» Work request: Give back, exactly and with nothing added, the lines that run from the one containing "12.120477100989168 & 51.56168637682842 \\" to the final line below.

» Records:
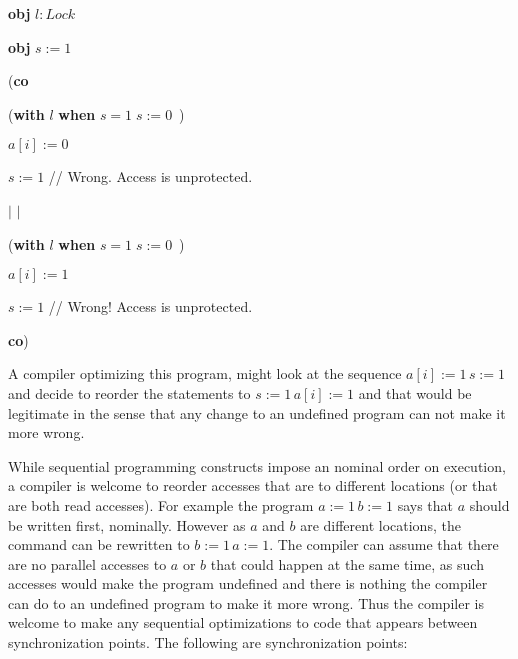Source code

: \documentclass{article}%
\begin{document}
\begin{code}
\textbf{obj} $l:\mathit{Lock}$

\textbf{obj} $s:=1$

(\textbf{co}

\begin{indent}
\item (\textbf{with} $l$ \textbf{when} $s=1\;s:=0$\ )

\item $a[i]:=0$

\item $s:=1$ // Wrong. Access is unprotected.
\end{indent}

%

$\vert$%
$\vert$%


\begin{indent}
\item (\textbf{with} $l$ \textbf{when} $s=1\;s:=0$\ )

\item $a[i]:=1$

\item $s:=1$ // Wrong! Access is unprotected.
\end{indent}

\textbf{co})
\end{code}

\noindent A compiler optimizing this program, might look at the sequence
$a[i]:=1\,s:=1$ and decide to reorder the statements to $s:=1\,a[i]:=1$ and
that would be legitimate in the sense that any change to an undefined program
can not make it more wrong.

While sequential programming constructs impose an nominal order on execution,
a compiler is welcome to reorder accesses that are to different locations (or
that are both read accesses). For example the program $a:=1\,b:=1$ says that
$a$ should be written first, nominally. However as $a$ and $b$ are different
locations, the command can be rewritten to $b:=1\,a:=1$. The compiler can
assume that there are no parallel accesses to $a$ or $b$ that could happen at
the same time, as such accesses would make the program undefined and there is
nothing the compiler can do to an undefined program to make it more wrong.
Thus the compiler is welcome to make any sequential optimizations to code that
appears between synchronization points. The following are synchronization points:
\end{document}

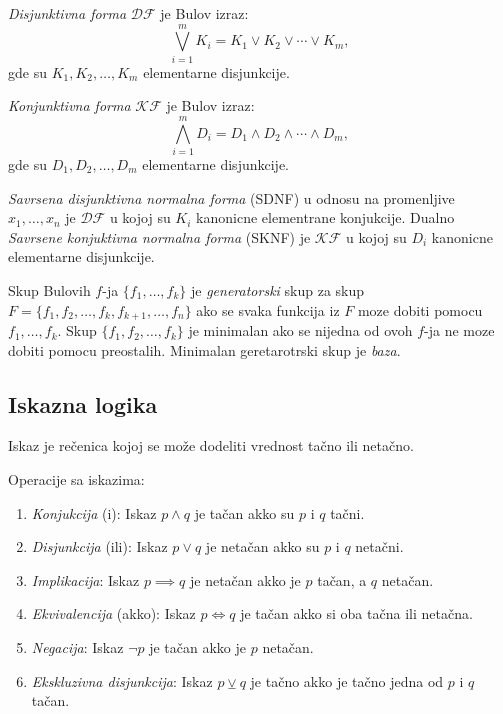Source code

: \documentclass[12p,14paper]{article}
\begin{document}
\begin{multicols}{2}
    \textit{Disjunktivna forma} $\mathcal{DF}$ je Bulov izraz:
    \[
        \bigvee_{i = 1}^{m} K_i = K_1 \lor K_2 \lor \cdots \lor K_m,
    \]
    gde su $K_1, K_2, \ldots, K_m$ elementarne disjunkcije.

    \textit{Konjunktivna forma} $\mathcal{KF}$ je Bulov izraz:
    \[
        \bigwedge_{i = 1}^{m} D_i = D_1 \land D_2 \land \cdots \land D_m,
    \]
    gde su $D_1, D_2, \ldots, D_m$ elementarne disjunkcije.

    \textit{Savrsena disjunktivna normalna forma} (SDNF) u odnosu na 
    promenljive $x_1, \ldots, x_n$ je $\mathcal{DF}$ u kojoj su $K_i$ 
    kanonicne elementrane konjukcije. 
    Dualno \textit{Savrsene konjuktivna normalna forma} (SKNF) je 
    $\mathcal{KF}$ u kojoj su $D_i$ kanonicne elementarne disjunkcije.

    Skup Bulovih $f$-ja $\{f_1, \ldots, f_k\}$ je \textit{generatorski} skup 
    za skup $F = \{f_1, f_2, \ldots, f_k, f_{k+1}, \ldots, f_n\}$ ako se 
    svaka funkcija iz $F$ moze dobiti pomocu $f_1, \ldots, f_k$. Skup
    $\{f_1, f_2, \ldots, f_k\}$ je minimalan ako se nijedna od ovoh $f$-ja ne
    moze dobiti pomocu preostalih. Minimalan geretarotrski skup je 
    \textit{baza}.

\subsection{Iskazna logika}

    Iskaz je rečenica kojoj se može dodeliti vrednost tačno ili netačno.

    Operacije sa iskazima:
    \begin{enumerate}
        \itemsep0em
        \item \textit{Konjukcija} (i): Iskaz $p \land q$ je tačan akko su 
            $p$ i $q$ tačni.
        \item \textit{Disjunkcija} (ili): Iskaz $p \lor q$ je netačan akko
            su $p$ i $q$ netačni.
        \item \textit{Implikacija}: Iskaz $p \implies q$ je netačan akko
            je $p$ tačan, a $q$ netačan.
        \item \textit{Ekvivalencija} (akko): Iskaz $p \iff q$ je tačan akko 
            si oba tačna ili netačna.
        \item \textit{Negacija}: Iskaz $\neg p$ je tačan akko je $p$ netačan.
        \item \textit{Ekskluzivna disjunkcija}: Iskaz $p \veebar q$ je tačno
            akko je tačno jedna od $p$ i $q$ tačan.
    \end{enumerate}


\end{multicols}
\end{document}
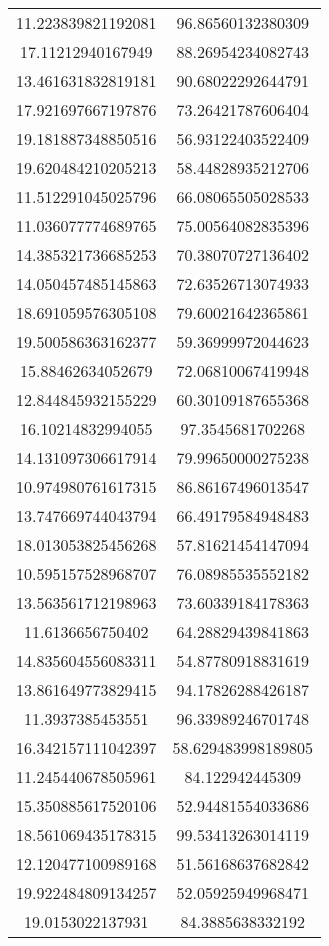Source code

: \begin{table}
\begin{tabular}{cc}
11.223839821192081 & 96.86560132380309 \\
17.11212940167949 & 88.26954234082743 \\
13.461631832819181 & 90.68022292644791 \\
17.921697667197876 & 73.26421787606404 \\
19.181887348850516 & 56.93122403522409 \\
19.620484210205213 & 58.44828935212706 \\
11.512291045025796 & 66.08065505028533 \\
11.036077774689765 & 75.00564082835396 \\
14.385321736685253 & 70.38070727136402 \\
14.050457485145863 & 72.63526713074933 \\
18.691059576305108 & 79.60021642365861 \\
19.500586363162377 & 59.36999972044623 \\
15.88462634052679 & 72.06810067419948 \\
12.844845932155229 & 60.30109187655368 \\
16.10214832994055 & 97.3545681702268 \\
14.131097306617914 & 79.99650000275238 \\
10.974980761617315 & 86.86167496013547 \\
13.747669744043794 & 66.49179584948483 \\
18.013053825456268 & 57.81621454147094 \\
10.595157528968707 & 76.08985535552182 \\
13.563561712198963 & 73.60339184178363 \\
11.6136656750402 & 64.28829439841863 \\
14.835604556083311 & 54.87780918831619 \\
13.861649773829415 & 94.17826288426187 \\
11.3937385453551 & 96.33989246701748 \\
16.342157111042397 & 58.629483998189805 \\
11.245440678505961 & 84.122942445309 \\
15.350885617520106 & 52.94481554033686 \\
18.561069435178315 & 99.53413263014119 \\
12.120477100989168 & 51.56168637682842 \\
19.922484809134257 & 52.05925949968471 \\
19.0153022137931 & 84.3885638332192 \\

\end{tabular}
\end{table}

» Output of the task:
12.120477100989168 & 51.56168637682842 \\
19.922484809134257 & 52.05925949968471 \\
19.0153022137931 & 84.3885638332192 \\

\end{tabular}
\end{table}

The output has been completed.